ENTRIES SHOWN:
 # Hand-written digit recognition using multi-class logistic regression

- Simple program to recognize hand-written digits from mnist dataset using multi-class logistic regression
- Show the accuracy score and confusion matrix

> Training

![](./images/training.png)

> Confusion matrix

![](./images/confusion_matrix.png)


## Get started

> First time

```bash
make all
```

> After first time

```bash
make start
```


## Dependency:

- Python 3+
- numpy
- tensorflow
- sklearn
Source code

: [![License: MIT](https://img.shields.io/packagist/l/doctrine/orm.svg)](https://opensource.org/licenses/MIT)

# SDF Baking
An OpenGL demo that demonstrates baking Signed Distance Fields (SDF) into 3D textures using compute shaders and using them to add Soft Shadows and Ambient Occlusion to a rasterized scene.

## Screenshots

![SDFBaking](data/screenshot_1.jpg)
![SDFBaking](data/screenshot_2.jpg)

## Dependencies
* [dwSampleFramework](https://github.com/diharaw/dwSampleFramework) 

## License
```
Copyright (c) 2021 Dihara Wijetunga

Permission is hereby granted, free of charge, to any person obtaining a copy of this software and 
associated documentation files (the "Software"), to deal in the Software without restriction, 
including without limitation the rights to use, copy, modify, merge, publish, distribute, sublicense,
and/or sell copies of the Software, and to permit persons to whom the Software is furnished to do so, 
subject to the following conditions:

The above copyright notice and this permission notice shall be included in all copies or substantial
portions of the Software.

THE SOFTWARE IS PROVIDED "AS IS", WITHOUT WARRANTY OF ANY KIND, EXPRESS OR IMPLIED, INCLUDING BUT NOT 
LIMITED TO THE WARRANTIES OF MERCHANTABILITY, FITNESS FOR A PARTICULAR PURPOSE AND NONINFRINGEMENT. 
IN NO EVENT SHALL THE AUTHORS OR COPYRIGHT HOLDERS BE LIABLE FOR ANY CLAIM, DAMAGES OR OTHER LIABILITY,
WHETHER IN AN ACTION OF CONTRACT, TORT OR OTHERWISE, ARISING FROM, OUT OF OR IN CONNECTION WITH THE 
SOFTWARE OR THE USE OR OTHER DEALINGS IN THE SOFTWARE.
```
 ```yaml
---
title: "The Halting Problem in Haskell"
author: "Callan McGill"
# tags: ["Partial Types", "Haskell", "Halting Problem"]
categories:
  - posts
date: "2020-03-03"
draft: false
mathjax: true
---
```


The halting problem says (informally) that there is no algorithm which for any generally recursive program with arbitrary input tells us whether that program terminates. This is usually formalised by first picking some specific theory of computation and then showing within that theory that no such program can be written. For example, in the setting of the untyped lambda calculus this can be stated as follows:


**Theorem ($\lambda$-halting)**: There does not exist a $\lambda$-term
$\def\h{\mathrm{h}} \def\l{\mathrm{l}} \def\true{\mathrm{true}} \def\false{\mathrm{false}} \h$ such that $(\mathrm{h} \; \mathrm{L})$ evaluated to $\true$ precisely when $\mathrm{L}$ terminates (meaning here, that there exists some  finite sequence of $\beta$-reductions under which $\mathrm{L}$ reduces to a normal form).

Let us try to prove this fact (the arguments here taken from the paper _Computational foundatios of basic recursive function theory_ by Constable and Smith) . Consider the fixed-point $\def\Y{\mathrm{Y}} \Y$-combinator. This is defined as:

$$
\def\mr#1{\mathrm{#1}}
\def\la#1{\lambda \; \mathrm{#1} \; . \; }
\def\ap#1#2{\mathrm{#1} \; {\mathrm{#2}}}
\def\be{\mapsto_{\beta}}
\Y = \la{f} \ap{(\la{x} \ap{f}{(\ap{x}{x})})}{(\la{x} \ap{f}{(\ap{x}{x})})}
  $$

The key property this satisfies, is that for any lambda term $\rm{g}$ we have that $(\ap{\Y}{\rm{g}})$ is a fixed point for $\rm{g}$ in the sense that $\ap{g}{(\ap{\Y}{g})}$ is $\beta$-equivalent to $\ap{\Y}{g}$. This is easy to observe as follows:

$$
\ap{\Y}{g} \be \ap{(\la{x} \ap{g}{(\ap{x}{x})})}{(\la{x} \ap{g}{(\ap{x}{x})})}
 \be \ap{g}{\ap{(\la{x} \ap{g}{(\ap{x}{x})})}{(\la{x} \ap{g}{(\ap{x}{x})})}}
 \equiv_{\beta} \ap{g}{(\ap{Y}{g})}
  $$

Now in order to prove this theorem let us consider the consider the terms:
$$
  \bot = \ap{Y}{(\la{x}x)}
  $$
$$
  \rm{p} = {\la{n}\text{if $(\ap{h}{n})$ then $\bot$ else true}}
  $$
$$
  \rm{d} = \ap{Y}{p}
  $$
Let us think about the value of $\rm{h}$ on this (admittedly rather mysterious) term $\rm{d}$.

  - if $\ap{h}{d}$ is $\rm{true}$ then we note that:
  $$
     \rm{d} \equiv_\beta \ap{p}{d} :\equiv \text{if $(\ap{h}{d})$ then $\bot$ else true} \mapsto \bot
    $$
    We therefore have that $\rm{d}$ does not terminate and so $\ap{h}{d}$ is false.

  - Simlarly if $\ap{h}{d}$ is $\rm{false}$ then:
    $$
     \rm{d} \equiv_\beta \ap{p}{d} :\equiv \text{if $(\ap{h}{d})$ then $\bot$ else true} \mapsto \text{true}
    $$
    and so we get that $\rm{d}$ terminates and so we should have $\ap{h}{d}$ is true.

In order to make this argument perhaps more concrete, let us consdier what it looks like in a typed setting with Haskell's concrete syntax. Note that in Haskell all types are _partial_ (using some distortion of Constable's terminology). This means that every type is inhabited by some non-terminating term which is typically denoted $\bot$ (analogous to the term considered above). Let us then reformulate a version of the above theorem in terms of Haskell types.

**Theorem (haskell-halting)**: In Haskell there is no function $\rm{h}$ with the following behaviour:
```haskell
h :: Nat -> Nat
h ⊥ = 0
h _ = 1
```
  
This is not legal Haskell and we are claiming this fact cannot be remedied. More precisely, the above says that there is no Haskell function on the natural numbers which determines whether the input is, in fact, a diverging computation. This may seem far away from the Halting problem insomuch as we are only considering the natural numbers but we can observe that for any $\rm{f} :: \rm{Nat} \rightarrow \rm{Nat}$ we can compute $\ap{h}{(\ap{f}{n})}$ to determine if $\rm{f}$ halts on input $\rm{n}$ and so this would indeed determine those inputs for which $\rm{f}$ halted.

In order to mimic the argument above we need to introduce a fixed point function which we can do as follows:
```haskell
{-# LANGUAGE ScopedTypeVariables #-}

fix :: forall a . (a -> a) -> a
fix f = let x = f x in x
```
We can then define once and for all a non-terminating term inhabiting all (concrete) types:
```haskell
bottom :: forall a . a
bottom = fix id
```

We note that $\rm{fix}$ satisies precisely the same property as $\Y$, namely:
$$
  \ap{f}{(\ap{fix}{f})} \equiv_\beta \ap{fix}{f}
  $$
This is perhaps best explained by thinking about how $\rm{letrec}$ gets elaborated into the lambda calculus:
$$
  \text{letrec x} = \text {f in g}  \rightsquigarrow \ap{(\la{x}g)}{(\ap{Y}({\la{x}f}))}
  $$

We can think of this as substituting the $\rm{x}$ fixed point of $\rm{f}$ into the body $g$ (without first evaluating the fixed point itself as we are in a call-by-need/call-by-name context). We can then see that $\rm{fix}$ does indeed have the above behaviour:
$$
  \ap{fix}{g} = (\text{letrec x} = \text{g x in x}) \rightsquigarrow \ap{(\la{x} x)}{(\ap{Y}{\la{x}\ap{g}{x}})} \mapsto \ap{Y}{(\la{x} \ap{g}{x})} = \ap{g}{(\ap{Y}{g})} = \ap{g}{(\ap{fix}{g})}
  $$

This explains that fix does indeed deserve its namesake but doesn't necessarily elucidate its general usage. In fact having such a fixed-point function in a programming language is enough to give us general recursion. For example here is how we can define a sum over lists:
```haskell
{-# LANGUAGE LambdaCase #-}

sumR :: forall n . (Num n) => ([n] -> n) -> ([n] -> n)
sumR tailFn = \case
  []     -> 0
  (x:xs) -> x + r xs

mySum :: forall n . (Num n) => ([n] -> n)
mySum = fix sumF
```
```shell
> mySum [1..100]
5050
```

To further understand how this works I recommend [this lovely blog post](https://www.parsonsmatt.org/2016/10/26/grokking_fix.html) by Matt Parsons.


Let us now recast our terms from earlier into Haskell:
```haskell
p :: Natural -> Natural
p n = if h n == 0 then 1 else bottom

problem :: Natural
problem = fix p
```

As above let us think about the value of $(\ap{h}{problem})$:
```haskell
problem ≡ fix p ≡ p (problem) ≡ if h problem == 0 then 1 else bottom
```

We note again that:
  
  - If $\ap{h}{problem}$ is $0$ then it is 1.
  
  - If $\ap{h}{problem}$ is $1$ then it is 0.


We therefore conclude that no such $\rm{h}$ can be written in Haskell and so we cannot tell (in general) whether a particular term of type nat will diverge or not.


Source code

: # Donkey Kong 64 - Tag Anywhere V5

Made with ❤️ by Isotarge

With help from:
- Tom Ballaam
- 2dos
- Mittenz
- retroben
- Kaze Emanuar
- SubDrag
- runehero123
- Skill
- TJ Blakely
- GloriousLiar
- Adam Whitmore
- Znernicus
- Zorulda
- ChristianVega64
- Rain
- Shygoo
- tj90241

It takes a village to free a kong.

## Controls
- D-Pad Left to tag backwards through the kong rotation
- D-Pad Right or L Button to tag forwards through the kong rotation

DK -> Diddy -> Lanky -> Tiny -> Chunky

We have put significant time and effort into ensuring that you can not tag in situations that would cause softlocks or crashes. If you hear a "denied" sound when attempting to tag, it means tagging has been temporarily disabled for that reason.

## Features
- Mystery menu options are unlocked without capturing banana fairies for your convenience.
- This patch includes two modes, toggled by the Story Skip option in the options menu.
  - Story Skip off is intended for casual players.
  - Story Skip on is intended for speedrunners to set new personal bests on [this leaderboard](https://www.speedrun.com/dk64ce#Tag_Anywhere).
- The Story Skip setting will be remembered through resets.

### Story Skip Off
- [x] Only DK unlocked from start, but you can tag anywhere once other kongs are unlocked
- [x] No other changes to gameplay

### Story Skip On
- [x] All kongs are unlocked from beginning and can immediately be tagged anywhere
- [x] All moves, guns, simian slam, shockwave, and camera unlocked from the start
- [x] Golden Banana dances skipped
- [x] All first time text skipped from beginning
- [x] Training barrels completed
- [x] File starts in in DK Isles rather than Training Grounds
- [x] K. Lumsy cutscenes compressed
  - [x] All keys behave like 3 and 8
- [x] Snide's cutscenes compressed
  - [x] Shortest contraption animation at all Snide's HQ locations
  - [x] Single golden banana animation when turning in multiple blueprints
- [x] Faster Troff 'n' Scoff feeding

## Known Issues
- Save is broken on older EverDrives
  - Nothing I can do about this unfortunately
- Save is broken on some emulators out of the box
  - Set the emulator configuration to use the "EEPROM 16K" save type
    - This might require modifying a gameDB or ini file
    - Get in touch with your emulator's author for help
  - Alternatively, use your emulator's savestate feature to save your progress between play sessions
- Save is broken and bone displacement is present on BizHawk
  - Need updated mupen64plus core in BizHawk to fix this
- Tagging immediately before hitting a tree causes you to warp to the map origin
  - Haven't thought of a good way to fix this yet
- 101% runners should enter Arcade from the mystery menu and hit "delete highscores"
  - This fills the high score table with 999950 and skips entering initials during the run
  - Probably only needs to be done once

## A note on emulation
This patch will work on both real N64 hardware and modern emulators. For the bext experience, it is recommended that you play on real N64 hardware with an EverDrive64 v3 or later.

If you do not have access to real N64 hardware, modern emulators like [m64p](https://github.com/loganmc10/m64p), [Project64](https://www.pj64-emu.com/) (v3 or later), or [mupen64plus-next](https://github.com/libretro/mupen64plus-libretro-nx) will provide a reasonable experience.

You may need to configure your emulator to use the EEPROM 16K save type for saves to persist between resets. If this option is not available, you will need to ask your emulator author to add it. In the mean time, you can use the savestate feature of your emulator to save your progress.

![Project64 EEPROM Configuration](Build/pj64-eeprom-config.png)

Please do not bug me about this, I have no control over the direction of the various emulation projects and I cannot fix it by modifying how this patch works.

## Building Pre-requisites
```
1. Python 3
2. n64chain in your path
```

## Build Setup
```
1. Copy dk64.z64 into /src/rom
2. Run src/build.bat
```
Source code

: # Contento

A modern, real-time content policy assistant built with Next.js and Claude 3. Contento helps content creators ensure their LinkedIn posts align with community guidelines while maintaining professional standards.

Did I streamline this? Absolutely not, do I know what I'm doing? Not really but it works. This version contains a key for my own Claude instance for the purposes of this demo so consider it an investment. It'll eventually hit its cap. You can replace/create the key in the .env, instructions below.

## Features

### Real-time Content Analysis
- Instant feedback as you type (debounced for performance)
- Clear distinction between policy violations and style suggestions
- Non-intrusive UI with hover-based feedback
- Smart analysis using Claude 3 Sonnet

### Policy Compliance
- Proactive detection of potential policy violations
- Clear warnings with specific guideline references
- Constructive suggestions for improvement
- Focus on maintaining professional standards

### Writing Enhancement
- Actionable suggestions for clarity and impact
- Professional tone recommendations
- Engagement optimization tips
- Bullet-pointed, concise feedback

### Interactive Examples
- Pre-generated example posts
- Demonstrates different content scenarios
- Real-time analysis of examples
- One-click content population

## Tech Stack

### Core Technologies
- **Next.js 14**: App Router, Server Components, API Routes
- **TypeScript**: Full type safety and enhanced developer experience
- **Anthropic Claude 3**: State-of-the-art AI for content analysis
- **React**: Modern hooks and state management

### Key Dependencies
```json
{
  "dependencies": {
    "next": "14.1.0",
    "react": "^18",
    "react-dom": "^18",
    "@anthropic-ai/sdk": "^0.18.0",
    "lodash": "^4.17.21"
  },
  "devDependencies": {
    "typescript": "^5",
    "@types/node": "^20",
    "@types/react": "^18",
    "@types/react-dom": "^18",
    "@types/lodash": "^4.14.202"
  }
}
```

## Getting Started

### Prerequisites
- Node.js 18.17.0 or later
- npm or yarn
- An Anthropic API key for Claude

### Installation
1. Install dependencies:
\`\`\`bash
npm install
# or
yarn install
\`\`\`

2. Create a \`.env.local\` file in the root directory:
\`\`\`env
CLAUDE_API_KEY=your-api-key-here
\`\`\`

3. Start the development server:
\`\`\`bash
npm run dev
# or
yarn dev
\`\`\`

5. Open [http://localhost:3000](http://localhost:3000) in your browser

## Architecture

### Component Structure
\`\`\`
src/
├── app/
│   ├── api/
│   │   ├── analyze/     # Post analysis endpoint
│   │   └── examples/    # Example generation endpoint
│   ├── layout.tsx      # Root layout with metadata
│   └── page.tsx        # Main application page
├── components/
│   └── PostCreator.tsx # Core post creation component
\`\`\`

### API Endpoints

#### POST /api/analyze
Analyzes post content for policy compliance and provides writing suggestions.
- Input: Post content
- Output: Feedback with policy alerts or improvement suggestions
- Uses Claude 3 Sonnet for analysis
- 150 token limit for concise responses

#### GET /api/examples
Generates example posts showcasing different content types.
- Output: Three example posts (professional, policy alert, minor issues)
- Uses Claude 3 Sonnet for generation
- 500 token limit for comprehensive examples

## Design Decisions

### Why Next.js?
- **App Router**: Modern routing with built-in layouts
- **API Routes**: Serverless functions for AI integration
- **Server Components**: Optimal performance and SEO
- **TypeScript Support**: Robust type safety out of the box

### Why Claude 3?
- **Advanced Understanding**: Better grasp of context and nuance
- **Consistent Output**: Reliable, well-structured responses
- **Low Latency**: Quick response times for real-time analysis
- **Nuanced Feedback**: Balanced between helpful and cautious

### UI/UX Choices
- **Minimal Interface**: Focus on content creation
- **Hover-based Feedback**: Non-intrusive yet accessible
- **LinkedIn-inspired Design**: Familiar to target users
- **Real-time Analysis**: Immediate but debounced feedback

PROMPT: Above are the records. Identify each line that contains the word "modifying".

SOLUTION FOR THIS EXERCISE:
    - This might require modifying a gameDB or ini file
Please do not bug me about this, I have no control over the direction of the various emulation projects and I cannot fix it by modifying how this patch works.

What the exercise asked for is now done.